Stored data entries

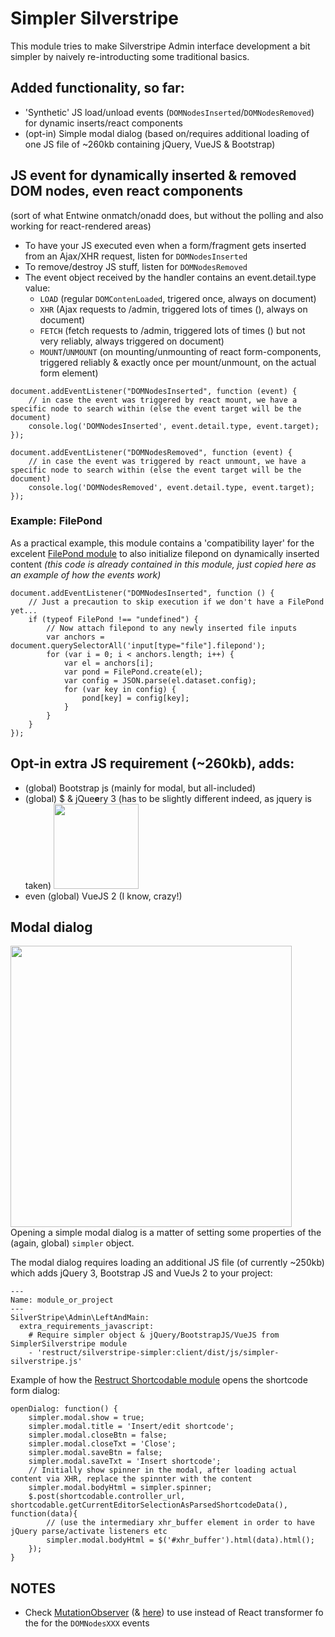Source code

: # Simpler Silverstripe

This module tries to make Silverstripe Admin interface development a bit simpler by naively re-introducting some traditional basics.

## Added functionality, so far:
- 'Synthetic' JS load/unload events (`DOMNodesInserted`/`DOMNodesRemoved`) for dynamic inserts/react components
- (opt-in) Simple modal dialog (based on/requires additional loading of one JS file of ~260kb containing jQuery, VueJS & Bootstrap)

## JS event for dynamically inserted & removed DOM nodes, even react components
(sort of what Entwine onmatch/onadd does, but without the polling and also working for react-rendered areas)
- To have your JS executed even when a form/fragment gets inserted from an Ajax/XHR request, listen for `DOMNodesInserted`
- To remove/destroy JS stuff, listen for `DOMNodesRemoved`
- The event object received by the handler contains an event.detail.type value:
  - `LOAD` (regular `DOMContenLoaded`, trigered once, always on document)
  - `XHR` (Ajax requests to /admin, triggered lots of times (), always on document)
  - `FETCH` (fetch requests to /admin, triggered lots of times () but not very reliably, always triggered on document)
  - `MOUNT`/`UNMOUNT` (on mounting/unmounting of react form-components, triggered reliably & exactly once per mount/unmount, on the actual form element)

```JS
document.addEventListener("DOMNodesInserted", function (event) {
    // in case the event was triggered by react mount, we have a specific node to search within (else the event target will be the document)
    console.log('DOMNodesInserted', event.detail.type, event.target);
});

document.addEventListener("DOMNodesRemoved", function (event) {
    // in case the event was triggered by react unmount, we have a specific node to search within (else the event target will be the document)
    console.log('DOMNodesRemoved', event.detail.type, event.target);
});
```

### Example: FilePond
As a practical example, this module contains a 'compatibility layer' for the excelent [FilePond module](https://github.com/lekoala/silverstripe-filepond) to also initialize filepond on dynamically inserted content *(this code is already contained in this module, just copied here as an example of how the events work)*

```JS
document.addEventListener("DOMNodesInserted", function () {
    // Just a precaution to skip execution if we don't have a FilePond yet...
    if (typeof FilePond !== "undefined") {
        // Now attach filepond to any newly inserted file inputs
        var anchors = document.querySelectorAll('input[type="file"].filepond');
        for (var i = 0; i < anchors.length; i++) {
            var el = anchors[i];
            var pond = FilePond.create(el);
            var config = JSON.parse(el.dataset.config);
            for (var key in config) {
                pond[key] = config[key];
            }
        }
    }
});
```

## Opt-in extra JS requirement (~260kb), adds:
- (global) Bootstrap js (mainly for modal, but all-included)
- (global) $ & jQue**e**ry 3 (has to be slightly different indeed, as jquery is taken)
  <img width="136" src="https://user-images.githubusercontent.com/1005986/122156443-4043b880-ce69-11eb-9659-efe9ad3f3f18.png">
- even (global) VueJS 2 (I know, crazy!)

## Modal dialog
<img width="450" src="https://user-images.githubusercontent.com/1005986/122156433-3de15e80-ce69-11eb-9787-b4dd7d39f371.png"><br>
Opening a simple modal dialog is a matter of setting some properties of the (again, global) `simpler` object.<br>

The modal dialog requires loading an additional JS file (of currently ~250kb) which adds jQuery 3, Bootstrap JS and VueJs 2 to your project:

```YML
---
Name: module_or_project
---
SilverStripe\Admin\LeftAndMain:
  extra_requirements_javascript:
    # Require simpler object & jQuery/BootstrapJS/VueJS from SimplerSilverstripe module
    - 'restruct/silverstripe-simpler:client/dist/js/simpler-silverstripe.js'
```

Example of how the [Restruct Shortcodable module](https://github.com/restruct/silverstripe-shortcodable) opens the shortcode form dialog:

```JS
openDialog: function() {
    simpler.modal.show = true;
    simpler.modal.title = 'Insert/edit shortcode';
    simpler.modal.closeBtn = false;
    simpler.modal.closeTxt = 'Close';
    simpler.modal.saveBtn = false;
    simpler.modal.saveTxt = 'Insert shortcode';
    // Initially show spinner in the modal, after loading actual content via XHR, replace the spinnter with the content
    simpler.modal.bodyHtml = simpler.spinner;
    $.post(shortcodable.controller_url, shortcodable.getCurrentEditorSelectionAsParsedShortcodeData(), function(data){
        // (use the intermediary xhr_buffer element in order to have jQuery parse/activate listeners etc
        simpler.modal.bodyHtml = $('#xhr_buffer').html(data).html();
    });
}
```

## NOTES
- Check [MutationObserver](https://developer.mozilla.org/en-US/docs/Web/API/MutationObserver) (& [here](https://www.smashingmagazine.com/2019/04/mutationobserver-api-guide/)) to use instead of React transformer fo the for the `DOMNodesXXX` events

Goal of the exercise: Whenever a line includes the word "actual", pull it out of the entries.

Task output:
  - `MOUNT`/`UNMOUNT` (on mounting/unmounting of react form-components, triggered reliably & exactly once per mount/unmount, on the actual form element)
    // Initially show spinner in the modal, after loading actual content via XHR, replace the spinnter with the content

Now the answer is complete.